_Assignment_
Wherever a line in the records below contains "Swift", copy that line.
BEGIN Source material
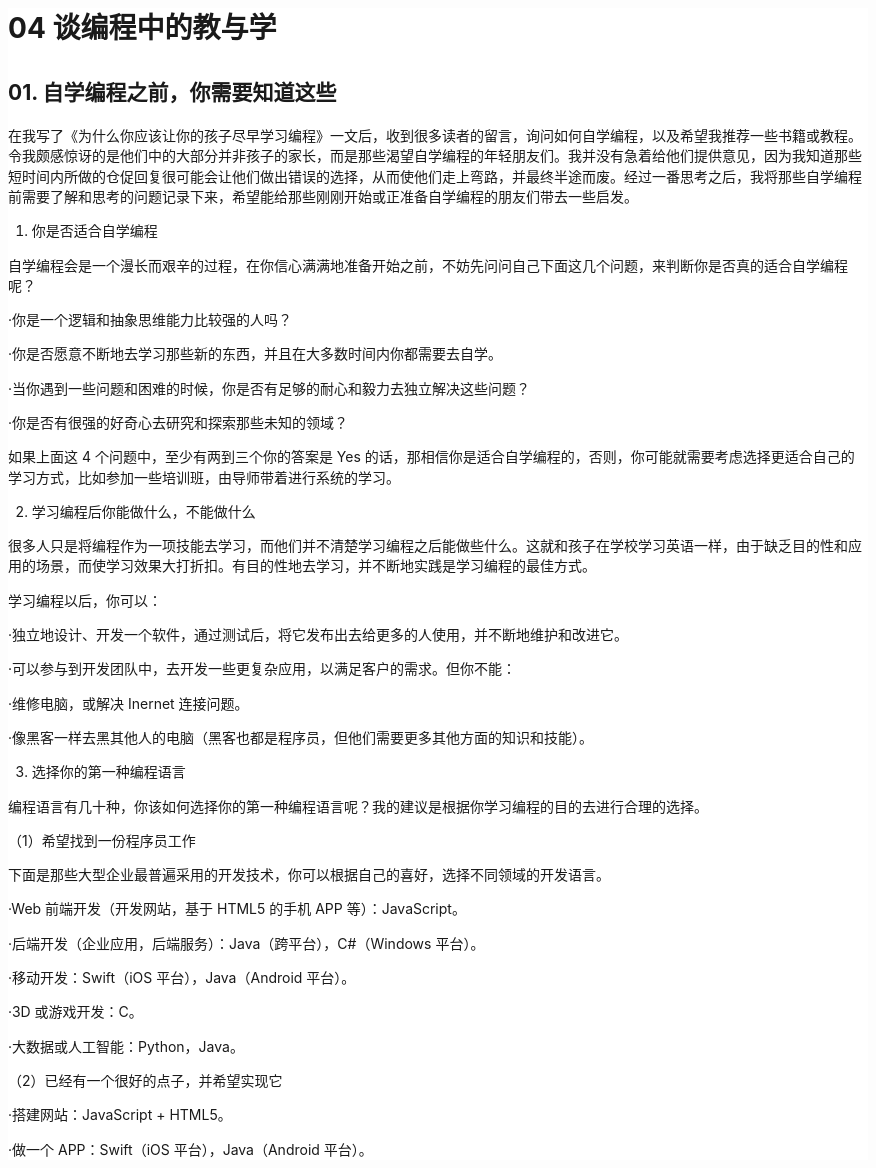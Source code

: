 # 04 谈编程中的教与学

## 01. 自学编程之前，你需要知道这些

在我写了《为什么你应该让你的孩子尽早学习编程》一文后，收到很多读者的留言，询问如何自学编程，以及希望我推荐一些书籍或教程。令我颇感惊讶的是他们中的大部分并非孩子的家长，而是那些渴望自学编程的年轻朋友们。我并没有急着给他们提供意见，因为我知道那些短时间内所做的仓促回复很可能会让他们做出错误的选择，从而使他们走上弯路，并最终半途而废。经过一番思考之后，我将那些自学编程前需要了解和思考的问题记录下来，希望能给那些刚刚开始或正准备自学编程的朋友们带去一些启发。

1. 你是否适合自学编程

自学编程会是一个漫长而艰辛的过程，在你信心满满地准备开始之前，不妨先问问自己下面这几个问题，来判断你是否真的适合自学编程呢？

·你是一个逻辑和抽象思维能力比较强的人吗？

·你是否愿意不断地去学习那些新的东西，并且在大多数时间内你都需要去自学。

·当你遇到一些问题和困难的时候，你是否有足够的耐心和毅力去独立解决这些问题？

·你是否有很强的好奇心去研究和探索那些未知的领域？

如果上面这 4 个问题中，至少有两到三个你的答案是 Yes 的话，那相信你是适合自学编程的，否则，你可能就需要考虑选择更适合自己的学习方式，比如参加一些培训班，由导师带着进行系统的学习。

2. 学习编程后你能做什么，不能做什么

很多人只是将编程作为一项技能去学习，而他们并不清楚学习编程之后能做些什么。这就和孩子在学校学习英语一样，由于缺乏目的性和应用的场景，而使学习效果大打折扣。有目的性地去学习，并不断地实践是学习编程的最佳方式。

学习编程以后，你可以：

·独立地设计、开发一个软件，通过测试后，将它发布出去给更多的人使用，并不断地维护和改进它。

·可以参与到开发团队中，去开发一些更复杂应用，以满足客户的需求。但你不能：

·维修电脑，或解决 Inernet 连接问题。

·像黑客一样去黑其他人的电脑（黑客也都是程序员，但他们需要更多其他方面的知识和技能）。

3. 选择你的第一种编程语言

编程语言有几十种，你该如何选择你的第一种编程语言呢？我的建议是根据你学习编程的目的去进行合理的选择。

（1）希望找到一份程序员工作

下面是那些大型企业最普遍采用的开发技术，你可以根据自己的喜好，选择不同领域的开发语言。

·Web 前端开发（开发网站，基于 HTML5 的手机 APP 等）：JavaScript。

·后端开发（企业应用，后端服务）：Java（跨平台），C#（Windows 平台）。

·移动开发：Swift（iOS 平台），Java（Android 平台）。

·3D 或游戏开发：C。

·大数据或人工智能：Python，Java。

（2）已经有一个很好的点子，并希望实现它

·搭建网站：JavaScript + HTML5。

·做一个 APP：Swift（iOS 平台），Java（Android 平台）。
END Source material
_Result of the exercise_
·移动开发：Swift（iOS 平台），Java（Android 平台）。
·做一个 APP：Swift（iOS 平台），Java（Android 平台）。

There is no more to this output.